PCL API upgrade ideas

WIP; Dragons be Here

Inkomplete work and speling errors also frolic with the dragons

Introduction

PCL 1.10 is about to be released, and has a massive changelog. With new patches coming in, there have been requests to upgrade PCL's API to make it more developer friendly.

The time of the maintainers is however limited, and as such we need to prioritize the changes, as well as balance the community's expectations of a stable API vs better interface. This document is being created as one place to

provide an overview to the community of things to come
provide a central place for maintainers regarding future direction
provide a starting place for fruitful discussions
manage the expectations vs reality

This document is a living document and will be updated as and when required. Please note that this is not a formal document, and has been created by Kunal Tyagi for his personal role as of now.
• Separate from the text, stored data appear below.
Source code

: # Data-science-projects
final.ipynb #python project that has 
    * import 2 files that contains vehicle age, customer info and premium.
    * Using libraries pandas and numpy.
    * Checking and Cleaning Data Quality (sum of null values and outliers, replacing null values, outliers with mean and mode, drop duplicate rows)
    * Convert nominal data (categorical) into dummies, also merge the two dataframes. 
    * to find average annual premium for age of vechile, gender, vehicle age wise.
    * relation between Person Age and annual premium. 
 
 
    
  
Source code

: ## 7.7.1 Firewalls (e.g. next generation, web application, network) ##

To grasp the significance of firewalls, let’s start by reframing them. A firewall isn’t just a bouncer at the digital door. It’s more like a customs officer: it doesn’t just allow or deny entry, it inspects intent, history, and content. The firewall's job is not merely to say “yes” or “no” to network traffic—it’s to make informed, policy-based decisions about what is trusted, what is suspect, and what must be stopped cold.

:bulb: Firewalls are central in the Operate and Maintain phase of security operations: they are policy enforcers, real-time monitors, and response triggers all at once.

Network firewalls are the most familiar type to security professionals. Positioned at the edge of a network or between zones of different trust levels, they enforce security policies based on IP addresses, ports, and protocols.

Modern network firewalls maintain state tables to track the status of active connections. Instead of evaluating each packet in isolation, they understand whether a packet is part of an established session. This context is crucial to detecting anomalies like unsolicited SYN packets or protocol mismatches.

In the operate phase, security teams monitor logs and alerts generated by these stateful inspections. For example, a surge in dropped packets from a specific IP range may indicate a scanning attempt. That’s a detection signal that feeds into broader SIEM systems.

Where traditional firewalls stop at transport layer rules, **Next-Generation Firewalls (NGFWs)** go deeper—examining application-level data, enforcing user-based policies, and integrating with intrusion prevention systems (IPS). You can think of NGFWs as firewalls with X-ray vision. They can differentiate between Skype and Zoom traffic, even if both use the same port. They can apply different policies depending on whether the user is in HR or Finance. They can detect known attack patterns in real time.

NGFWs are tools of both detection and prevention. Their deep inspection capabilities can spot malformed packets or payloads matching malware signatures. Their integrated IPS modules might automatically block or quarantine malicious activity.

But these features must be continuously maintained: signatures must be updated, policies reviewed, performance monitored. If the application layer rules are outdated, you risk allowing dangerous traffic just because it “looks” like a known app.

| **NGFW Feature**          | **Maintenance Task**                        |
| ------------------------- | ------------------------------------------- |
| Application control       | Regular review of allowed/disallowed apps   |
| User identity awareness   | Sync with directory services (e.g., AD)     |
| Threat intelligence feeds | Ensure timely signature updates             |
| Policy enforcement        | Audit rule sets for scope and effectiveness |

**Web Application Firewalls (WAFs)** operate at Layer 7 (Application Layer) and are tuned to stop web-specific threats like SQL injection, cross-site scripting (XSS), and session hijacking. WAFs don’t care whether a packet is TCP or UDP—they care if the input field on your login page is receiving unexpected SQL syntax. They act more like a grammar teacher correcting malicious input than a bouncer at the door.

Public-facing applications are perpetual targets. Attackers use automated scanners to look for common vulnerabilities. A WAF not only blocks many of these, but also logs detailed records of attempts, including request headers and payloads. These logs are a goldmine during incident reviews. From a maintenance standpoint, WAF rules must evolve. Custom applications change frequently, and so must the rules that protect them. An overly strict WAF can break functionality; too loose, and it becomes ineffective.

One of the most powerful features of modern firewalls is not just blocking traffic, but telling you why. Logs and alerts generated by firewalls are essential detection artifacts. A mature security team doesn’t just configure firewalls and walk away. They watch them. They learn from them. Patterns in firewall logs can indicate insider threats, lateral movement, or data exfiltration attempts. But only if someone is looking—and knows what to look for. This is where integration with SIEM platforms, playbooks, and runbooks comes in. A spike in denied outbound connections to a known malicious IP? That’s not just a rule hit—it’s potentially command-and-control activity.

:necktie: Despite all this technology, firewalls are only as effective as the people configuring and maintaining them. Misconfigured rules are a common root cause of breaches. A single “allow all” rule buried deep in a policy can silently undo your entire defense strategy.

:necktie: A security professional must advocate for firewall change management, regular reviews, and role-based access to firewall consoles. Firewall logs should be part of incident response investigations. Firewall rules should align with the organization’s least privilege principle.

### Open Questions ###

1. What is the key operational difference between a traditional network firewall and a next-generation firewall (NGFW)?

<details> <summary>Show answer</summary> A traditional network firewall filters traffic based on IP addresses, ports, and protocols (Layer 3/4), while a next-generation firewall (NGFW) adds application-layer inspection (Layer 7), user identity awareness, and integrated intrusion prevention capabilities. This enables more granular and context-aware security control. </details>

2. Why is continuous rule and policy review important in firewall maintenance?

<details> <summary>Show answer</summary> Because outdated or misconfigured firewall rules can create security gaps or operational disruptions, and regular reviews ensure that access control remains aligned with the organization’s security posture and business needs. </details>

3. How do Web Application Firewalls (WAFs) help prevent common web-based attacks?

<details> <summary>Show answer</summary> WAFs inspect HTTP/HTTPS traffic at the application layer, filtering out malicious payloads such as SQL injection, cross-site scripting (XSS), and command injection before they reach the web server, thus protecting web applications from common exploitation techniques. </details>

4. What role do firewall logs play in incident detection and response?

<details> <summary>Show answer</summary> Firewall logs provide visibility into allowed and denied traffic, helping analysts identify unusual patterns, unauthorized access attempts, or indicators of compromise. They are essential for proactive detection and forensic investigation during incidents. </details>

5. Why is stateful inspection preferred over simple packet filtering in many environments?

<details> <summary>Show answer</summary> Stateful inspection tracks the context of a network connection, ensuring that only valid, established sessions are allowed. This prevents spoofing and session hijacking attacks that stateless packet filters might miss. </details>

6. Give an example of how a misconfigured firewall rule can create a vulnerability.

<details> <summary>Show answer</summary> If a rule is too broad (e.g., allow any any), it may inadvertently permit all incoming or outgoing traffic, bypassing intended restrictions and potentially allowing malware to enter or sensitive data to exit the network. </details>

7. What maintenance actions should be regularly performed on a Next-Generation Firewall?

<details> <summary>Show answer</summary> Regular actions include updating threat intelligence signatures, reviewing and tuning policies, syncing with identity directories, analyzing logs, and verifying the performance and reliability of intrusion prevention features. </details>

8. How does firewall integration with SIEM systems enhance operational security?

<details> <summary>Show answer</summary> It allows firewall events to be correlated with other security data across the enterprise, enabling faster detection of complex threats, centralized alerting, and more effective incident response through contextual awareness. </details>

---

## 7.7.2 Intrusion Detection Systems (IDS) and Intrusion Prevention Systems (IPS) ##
This might change in the future.

Requests

Please show support for both how valid/invalid a certain proposal is as well as which "flavor" of the proposal is better
Please keep the discussions polite and respectful
Please refrain from asking questions like "how long it'll take"

Disclaimer

Currently, I'm personally involved in upgrading the internals of PCL to use std::size_t as the basic type for array indices (and upgrade to using algorithms where possible). I hope the migration ends up being a success, even though std::size_t isn't the best type to use, it felt the best candidate at that time. The discussions pointed out several shortcomings and I hope to avoid them in the future with another proposal of mine: executors

Current Proposals

Proposal	Status	Proposer
Reduce usage of `std::shared_ptr<T>` in the API	❓	Community
Better type for indices	❓	Community and Maintainers
Combine PointCloud with acceleration data-structures	❓	Community
`executors` for One-API-for-Algorithms	❓	Kunal Tyagi
Python API	❓	Kunal Tyagi
Some build dependencies	❓	Kunal Tyagi
Fluent style API for algorithms	❓	Kunal Tyagi
Ranges and Co-routines for algorithms	❓	Kunal Tyagi

Proposal Details

Reduce usage of `std::shared_ptr<T>` in the API

Current API relies heavily on std::shared_ptr. Instead we can simply use references to the data-type or a pointer if nullptr is a valid input.

Original rationale

Smart pointers and move-semantics came to C++ pretty late, and thus Boost.SharedPtr needed to be used. Sadly, this meant that current use of std::shared_ptr includes usage of:

potential unique_ptr
valid use of shared_ptr
over-zealous use of shared_ptr where naked_ptr (or naked_ref) would be better since the resource was anyways in shared_ptr

The idea is to keep the second usage of shared_ptr. The fist type of usage has the assert(ptr.use_count() == 1). The third type of usage is signified by presence of

const std::shared_ptr<T>&
no mutex/synchronization mechanism (for thread safety)
assumption that the lifetime of function/object will be smaller than that of the shared_ptr

Pros

Follows C++ guidelines: Better transmission of intent since using raw pointer implies algorithm doesn't own the resource
Might result in a better ownership model in the library
Algorithms work with stack-based point clouds too
No nullptr checks needed

Cons

PointCloud may go out-of-scope while the algorithm/tree-query is in progress: Technically none-of-our-concern since the user needs to ensure this

Migration Path

For the users, copy-and-pin technique removes most of the issues that might arise due to this proposal. This technique is only required when

calling PCL functions that take const std::shared_ptr<T>&
Lifetime of the pointer might be in question

If none of this is of concern, then the first line can be skipped

// current
pcl::Algorithm obj;
obj.setPointCloud(point_cloud);

// future
std::shared_ptr cloud = point_cloud;  // point_cloud is a reference to shared_ptr
pcl::Algorithm obj;
obj.setPointCloud(cloud.get());  // proceed with the raw pointer

Better type for indices

Original rationale

Currently, there's mixed use of int, long, unsigned int, unsigned long, unsigned long long and std::size_t for indices. Some effort has been made to unify towards std::size_t to reduce the limit of 2 billions points due to int

Pros

Follows a best practice

Cons

One of the following complication:
- Extra build-time dependency on internet
- Copy-pasted file
- git sub-tree/sub-module
gsl::index is just std::ptrdiff_t (but there's already std::ssize_t so maybe there's a better type out there)

Migration Path

None needed. It might help to have a pcl::index but that's not the main concern

Question

Is there anyone who has been adversely impacted with std::size_t instead of int?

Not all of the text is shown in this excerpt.